Ora magari la colpa da parte dei francesi sarà data ai giapponesi per le mancate nozze, ma tant’è che John Helkann, Presidente del colosso italo-americano costruito dal compianto Marchionne, i confetti è ben lungi dal poterli mangiare.

Spostiamoci adesso in Italia. Al Ministero dello Sviluppo Economico (MISE), titolari del quale sono stati negli ultimi 15-20 anni i rappresentanti di Governi prima di centro-destra e poi, negli ultimi 10, di centro-sinistra (con la breve parentesi del Governo tecnico Monti), il buon Luigi Di Maio, responsabile dello strategico Dicastero, si trova in questi stessi giorni ad affrontare un difficile negoziato con la Whirlpool, (multinazionale americana che ha assorbito illo tempore la nostrana Indesit), per scongiurare la chiusura dello stabilimento di Napoli e la cassa integrazione per centinaia di lavoratori partenopei.

E, a quanto sembra, stando alle sue dichiarazioni, l’unica freccia al suo arco per vincere questo difficile negoziato e far desistere il gigante americano degli elettrodomestici dai suoi propositi di chiusura per delocalizzare altrove, è quello di chiedere indietro le decine di milioni di euro sganciati dallo Stato italiano per convincere Whirlpool a rilevare l’Indesit. Altro che debito pubblico troppo alto, spread, stabilità politica dei Governi, volatilità dei mercati azionari e tigri asiatiche d’assalto. Gli investitori stranieri in Italia ce li compriamo o, per dirla più elegantemente, siamo noi che investiamo su di essi a suon di soldoni e con scarsa lungimiranza.

Se poi dietro queste prassi, vietate dall’Europa quando applicate alle aziende nazionali in quanto aiuto di Stato, ma consentite per le benefattrici multinazionali che “salvano” le aziende decotte, ci siano contropartite di rilevanza penale, questo lo lasciamo indagare alle Procure della Repubblica. Stando alle pratiche sugli scaffali stracolmi degli Uffici giudiziari però e che spesso salgono alla ribalta delle cronache, qualcosa di più di un sospetto è lecito nutrirlo.

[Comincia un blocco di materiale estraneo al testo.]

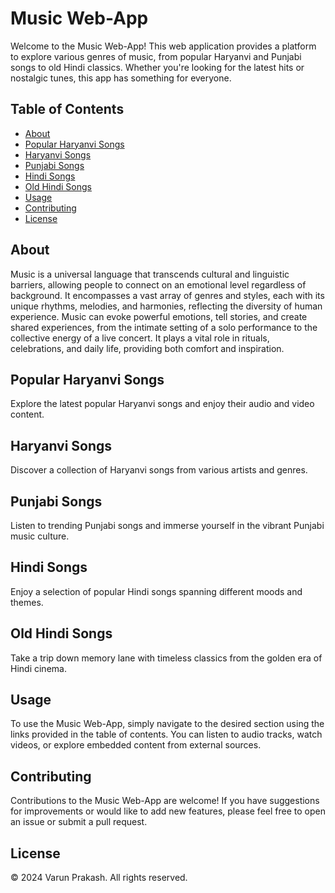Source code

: # Music Web-App

Welcome to the Music Web-App! This web application provides a platform to explore various genres of music, from popular Haryanvi and Punjabi songs to old Hindi classics. Whether you're looking for the latest hits or nostalgic tunes, this app has something for everyone.

## Table of Contents
- [About](#about)
- [Popular Haryanvi Songs](#popular-haryanvi-songs)
- [Haryanvi Songs](#harynavi-songs)
- [Punjabi Songs](#punjabi-songs)
- [Hindi Songs](#hindi-songs)
- [Old Hindi Songs](#old-hindi-songs)
- [Usage](#usage)
- [Contributing](#contributing)
- [License](#license)

## About
Music is a universal language that transcends cultural and linguistic barriers, allowing people to connect on an emotional level regardless of background. It encompasses a vast array of genres and styles, each with its unique rhythms, melodies, and harmonies, reflecting the diversity of human experience. Music can evoke powerful emotions, tell stories, and create shared experiences, from the intimate setting of a solo performance to the collective energy of a live concert. It plays a vital role in rituals, celebrations, and daily life, providing both comfort and inspiration.

## Popular Haryanvi Songs
Explore the latest popular Haryanvi songs and enjoy their audio and video content.

## Haryanvi Songs
Discover a collection of Haryanvi songs from various artists and genres.

## Punjabi Songs
Listen to trending Punjabi songs and immerse yourself in the vibrant Punjabi music culture.

## Hindi Songs
Enjoy a selection of popular Hindi songs spanning different moods and themes.

## Old Hindi Songs
Take a trip down memory lane with timeless classics from the golden era of Hindi cinema.

## Usage
To use the Music Web-App, simply navigate to the desired section using the links provided in the table of contents. You can listen to audio tracks, watch videos, or explore embedded content from external sources.

## Contributing
Contributions to the Music Web-App are welcome! If you have suggestions for improvements or would like to add new features, please feel free to open an issue or submit a pull request.

## License
&copy; 2024 Varun Prakash. All rights reserved.

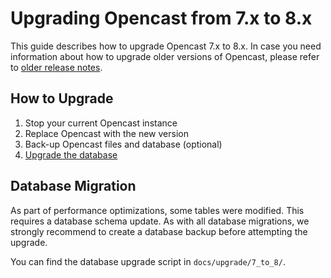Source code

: Upgrading Opencast from 7.x to 8.x
==================================

This guide describes how to upgrade Opencast 7.x to 8.x. In case you need information about how to upgrade older
versions of Opencast, please refer to [older release notes](https://docs.opencast.org).

How to Upgrade
--------------

1. Stop your current Opencast instance
2. Replace Opencast with the new version
3. Back-up Opencast files and database (optional)
4. [Upgrade the database](#database-migration)


Database Migration
------------------

As part of performance optimizations, some tables were modified. This requires a database schema update. As with all
database migrations, we strongly recommend to create a database backup before attempting the upgrade.

You can find the database upgrade script in `docs/upgrade/7_to_8/`.
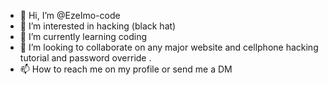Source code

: - 👋 Hi, I’m @EzeImo-code
- 👀 I’m interested in hacking (black hat)
- 🌱 I’m currently learning coding 
- 💞️ I’m looking to collaborate on any major website and cellphone hacking tutorial and password override .
- 📫 How to reach me on my profile or send me a DM

<!---
EzeImo-code/EzeImo-code is a ✨ special ✨ repository because its `README.md` (this file) appears on your GitHub profile.
You can click the Preview link to take a look at your changes.
--->
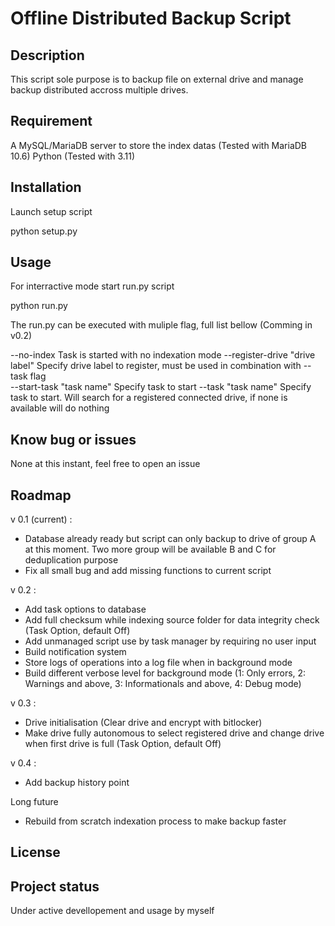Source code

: # Offline Distributed Backup Script

## Description

This script sole purpose is to backup file on external drive and manage backup distributed accross multiple drives.

## Requirement

A MySQL/MariaDB server to store the index datas (Tested with MariaDB 10.6)
Python (Tested with 3.11)

## Installation

Launch setup script

 python setup.py

## Usage

For interractive mode start run.py script

 python run.py

The run.py can be executed with muliple flag, full list bellow (Comming in v0.2)

--no-index						Task is started with no indexation mode
--register-drive "drive label"	Specify drive label to register, must be used in combination with --task flag	
--start-task	"task name"		Specify task to start
--task "task name"				Specify task to start. Will search for a registered connected drive, if none is available will do nothing

## Know bug or issues

None at this instant, feel free to open an issue

## Roadmap

v 0.1 (current) :
- Database already ready but script can only backup to drive of group A at this moment. Two more group will be available B and C for deduplication purpose
- Fix all small bug and add missing functions to current script

v 0.2 :
- Add task options to database
- Add full checksum while indexing source folder for data integrity check (Task Option, default Off)
- Add unmanaged script use by task manager by requiring no user input
- Build notification system
- Store logs of operations into a log file when in background mode
- Build different verbose level for background mode (1: Only errors, 2: Warnings and above, 3: Informationals and above, 4: Debug mode)

v 0.3 :
- Drive initialisation (Clear drive and encrypt with bitlocker)
- Make drive fully autonomous to select registered drive and change drive when first drive is full (Task Option, default Off)

v 0.4 :
- Add backup history point

Long future
- Rebuild from scratch indexation process to make backup faster

## License


## Project status
Under active devellopement and usage by myself
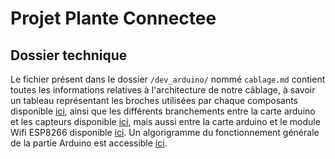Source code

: # Projet Plante Connectee

## Dossier technique

Le fichier présent dans le dossier `/dev_arduino/` nommé `cablage.md` contient toutes les informations relatives à l'architecture de notre câblage, à savoir un tableau représentant les broches utilisées par chaque composants disponible [ici](https://github.com/JulienCASTERA/Projet_Plante_Connectee/blob/master/dev_arduino/cablage.md#tableau-des-broches-), ainsi que les différents branchements entre la carte arduino et les capteurs disponible [ici](https://github.com/JulienCASTERA/Projet_Plante_Connectee/blob/master/dev_arduino/cablage.md#c%C3%A2blage-des-capteurs), mais aussi entre la carte arduino et le module Wifi ESP8266 disponible [ici](https://github.com/JulienCASTERA/Projet_Plante_Connectee/blob/master/dev_arduino/cablage.md#c%C3%A2blage-du-module-wifi).
Un algorigramme du fonctionnement générale de la partie Arduino est accessible [ici](https://github.com/JulienCASTERA/Projet_Plante_Connectee/blob/master/dev_arduino/Algorigramme.png).
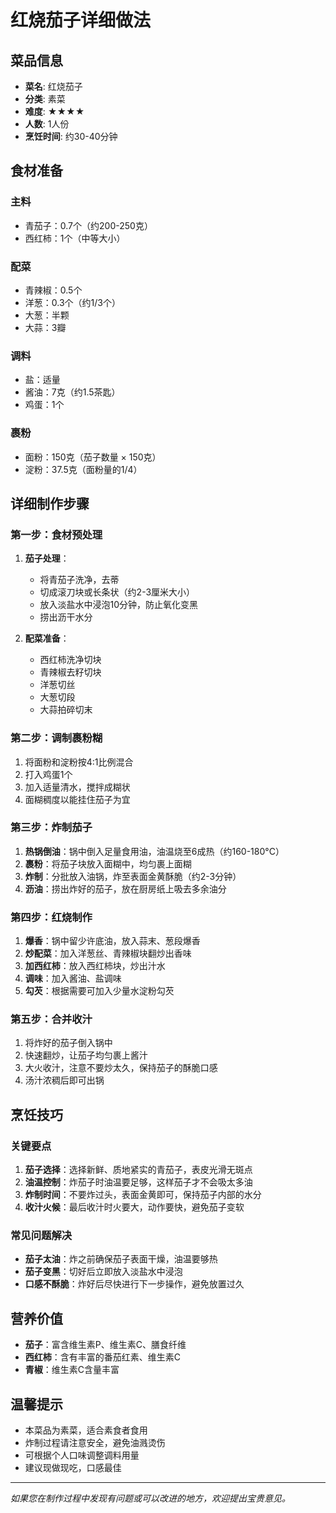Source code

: # 红烧茄子详细做法

## 菜品信息
- **菜名**: 红烧茄子
- **分类**: 素菜
- **难度**: ★★★★
- **人数**: 1人份
- **烹饪时间**: 约30-40分钟

## 食材准备

### 主料
- 青茄子：0.7个（约200-250克）
- 西红柿：1个（中等大小）

### 配菜
- 青辣椒：0.5个
- 洋葱：0.3个（约1/3个）
- 大葱：半颗
- 大蒜：3瓣

### 调料
- 盐：适量
- 酱油：7克（约1.5茶匙）
- 鸡蛋：1个

### 裹粉
- 面粉：150克（茄子数量 × 150克）
- 淀粉：37.5克（面粉量的1/4）

## 详细制作步骤

### 第一步：食材预处理
1. **茄子处理**：
   - 将青茄子洗净，去蒂
   - 切成滚刀块或长条状（约2-3厘米大小）
   - 放入淡盐水中浸泡10分钟，防止氧化变黑
   - 捞出沥干水分

2. **配菜准备**：
   - 西红柿洗净切块
   - 青辣椒去籽切块
   - 洋葱切丝
   - 大葱切段
   - 大蒜拍碎切末

### 第二步：调制裹粉糊
1. 将面粉和淀粉按4:1比例混合
2. 打入鸡蛋1个
3. 加入适量清水，搅拌成糊状
4. 面糊稠度以能挂住茄子为宜

### 第三步：炸制茄子
1. **热锅倒油**：锅中倒入足量食用油，油温烧至6成热（约160-180°C）
2. **裹粉**：将茄子块放入面糊中，均匀裹上面糊
3. **炸制**：分批放入油锅，炸至表面金黄酥脆（约2-3分钟）
4. **沥油**：捞出炸好的茄子，放在厨房纸上吸去多余油分

### 第四步：红烧制作
1. **爆香**：锅中留少许底油，放入蒜末、葱段爆香
2. **炒配菜**：加入洋葱丝、青辣椒块翻炒出香味
3. **加西红柿**：放入西红柿块，炒出汁水
4. **调味**：加入酱油、盐调味
5. **勾芡**：根据需要可加入少量水淀粉勾芡

### 第五步：合并收汁
1. 将炸好的茄子倒入锅中
2. 快速翻炒，让茄子均匀裹上酱汁
3. 大火收汁，注意不要炒太久，保持茄子的酥脆口感
4. 汤汁浓稠后即可出锅

## 烹饪技巧

### 关键要点
1. **茄子选择**：选择新鲜、质地紧实的青茄子，表皮光滑无斑点
2. **油温控制**：炸茄子时油温要足够，这样茄子才不会吸太多油
3. **炸制时间**：不要炸过头，表面金黄即可，保持茄子内部的水分
4. **收汁火候**：最后收汁时火要大，动作要快，避免茄子变软

### 常见问题解决
- **茄子太油**：炸之前确保茄子表面干燥，油温要够热
- **茄子变黑**：切好后立即放入淡盐水中浸泡
- **口感不酥脆**：炸好后尽快进行下一步操作，避免放置过久

## 营养价值
- **茄子**：富含维生素P、维生素C、膳食纤维
- **西红柿**：含有丰富的番茄红素、维生素C
- **青椒**：维生素C含量丰富

## 温馨提示
- 本菜品为素菜，适合素食者食用
- 炸制过程请注意安全，避免油溅烫伤
- 可根据个人口味调整调料用量
- 建议现做现吃，口感最佳

---

*如果您在制作过程中发现有问题或可以改进的地方，欢迎提出宝贵意见。*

Due esempi, si dirà, quello francese e quello italiano, di due realtà produttive diverse che accadono in due Paesi diversi. Proprio questo è il punto centrale. Due Paesi diversi con un diverso modo d’intendere, e modalità diverse di difendere la propria sovranità nazionale che ancora oggi non è una parolaccia. La prossima volta, se ci sarà occasione, metteremo a confronto dei due Stati anche il modo di gestire, o far gestire, le proprie autostrade. La tragedia del ponte Morandi a Genova, non l’abbiamo dimenticata.